The theory seems simple but raises more technical challenges such as:

  • How to connect to all those machines? Do I need to contact IT and make a request?
  • How to move my local Jupyter script on all those machines?
  • How to quickly identify issues and manage errors?
  • How to quickly replicate my training process over multiple and heterogeneous infrastructures?

In addition, you would also need a solution that integrates as much as possible within the data scientist environment.

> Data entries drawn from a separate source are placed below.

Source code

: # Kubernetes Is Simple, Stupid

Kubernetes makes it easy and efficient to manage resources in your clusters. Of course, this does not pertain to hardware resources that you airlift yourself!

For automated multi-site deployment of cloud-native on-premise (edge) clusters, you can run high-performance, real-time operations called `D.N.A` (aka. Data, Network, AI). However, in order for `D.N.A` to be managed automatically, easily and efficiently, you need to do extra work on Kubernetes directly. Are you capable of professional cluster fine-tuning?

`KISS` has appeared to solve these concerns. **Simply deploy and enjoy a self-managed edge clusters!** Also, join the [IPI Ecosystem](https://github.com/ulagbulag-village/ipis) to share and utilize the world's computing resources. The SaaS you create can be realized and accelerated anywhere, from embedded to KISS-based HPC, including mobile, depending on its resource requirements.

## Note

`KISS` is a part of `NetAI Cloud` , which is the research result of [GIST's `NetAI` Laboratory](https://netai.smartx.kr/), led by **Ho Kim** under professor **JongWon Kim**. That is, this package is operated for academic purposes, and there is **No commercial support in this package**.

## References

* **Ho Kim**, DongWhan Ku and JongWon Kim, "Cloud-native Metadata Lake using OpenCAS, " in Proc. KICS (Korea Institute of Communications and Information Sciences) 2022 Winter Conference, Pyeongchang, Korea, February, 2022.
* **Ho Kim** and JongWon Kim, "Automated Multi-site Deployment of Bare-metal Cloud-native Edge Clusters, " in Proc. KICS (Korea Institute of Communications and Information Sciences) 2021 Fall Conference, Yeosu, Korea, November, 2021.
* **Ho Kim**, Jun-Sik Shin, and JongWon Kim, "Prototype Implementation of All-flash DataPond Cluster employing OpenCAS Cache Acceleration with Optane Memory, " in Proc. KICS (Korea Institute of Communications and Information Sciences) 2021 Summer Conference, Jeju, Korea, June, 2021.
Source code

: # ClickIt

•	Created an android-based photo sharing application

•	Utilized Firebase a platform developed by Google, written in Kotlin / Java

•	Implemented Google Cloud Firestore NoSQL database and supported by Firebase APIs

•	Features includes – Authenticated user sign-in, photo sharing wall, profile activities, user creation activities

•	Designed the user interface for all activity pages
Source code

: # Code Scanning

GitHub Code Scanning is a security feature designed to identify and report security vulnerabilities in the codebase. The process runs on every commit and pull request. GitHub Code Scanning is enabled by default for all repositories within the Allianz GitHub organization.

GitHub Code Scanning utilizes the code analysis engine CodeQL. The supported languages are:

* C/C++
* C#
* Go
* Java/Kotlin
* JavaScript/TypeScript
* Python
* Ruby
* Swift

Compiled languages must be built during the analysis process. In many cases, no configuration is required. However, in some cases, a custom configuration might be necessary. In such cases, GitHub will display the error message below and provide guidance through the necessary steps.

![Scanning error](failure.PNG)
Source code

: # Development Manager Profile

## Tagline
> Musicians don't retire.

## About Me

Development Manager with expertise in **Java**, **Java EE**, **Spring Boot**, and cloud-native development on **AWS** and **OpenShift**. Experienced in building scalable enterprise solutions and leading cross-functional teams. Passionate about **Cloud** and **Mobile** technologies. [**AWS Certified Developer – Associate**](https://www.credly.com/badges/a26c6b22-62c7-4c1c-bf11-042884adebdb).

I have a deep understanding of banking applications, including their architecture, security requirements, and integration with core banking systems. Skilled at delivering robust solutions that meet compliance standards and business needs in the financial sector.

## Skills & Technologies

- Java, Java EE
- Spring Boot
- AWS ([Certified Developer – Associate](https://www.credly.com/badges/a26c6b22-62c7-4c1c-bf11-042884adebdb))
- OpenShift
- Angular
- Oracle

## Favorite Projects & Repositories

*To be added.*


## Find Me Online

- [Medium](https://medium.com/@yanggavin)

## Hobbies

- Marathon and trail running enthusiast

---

Our approach at Activeeon is to provide a complete scheduling solution with a workflow/pipeline system and a resource manager. With the MLOS solution, data scientists can quickly create structured workflows from Python SDKs, Jupyter Notebooks (through Proactive Kernel) or directly in a studio. This enables standardization of the script and ensure compatibility on any system. On another side, a resource manager would abstract away the resource and give data scientists access to compute. Indeed, IT departments could setup connection to on-prem resources, setup elastic cloud resources and more.

As a side note, a workflow system also enables standards in terms of structure and could benefit data scientists with reusable code or pipelines. For instance, some systems could be in place to stop model training when the loss value increases.

Result collection and analysis

Now that we went through the parallelization of training, the goal is to collect and visualize all the tests and their results. To be more precise, you have to collect the various combinations of algorithms and feature selections and associate the training scores.

Again, the implementation of this collection and visualization system would not be that complex but is time consuming to implement and maintain:

  • Which database to choose?
  • How to connect?
  • Which solution to use for data visualization?

Our approach was to integrate within the scheduling solution a native micro service to export parameters with a single line of code. With that approach, just focus on your algorithm and export relevant value on what we call result map. The results can then be extracted easily and used by the Auto ML algorithms.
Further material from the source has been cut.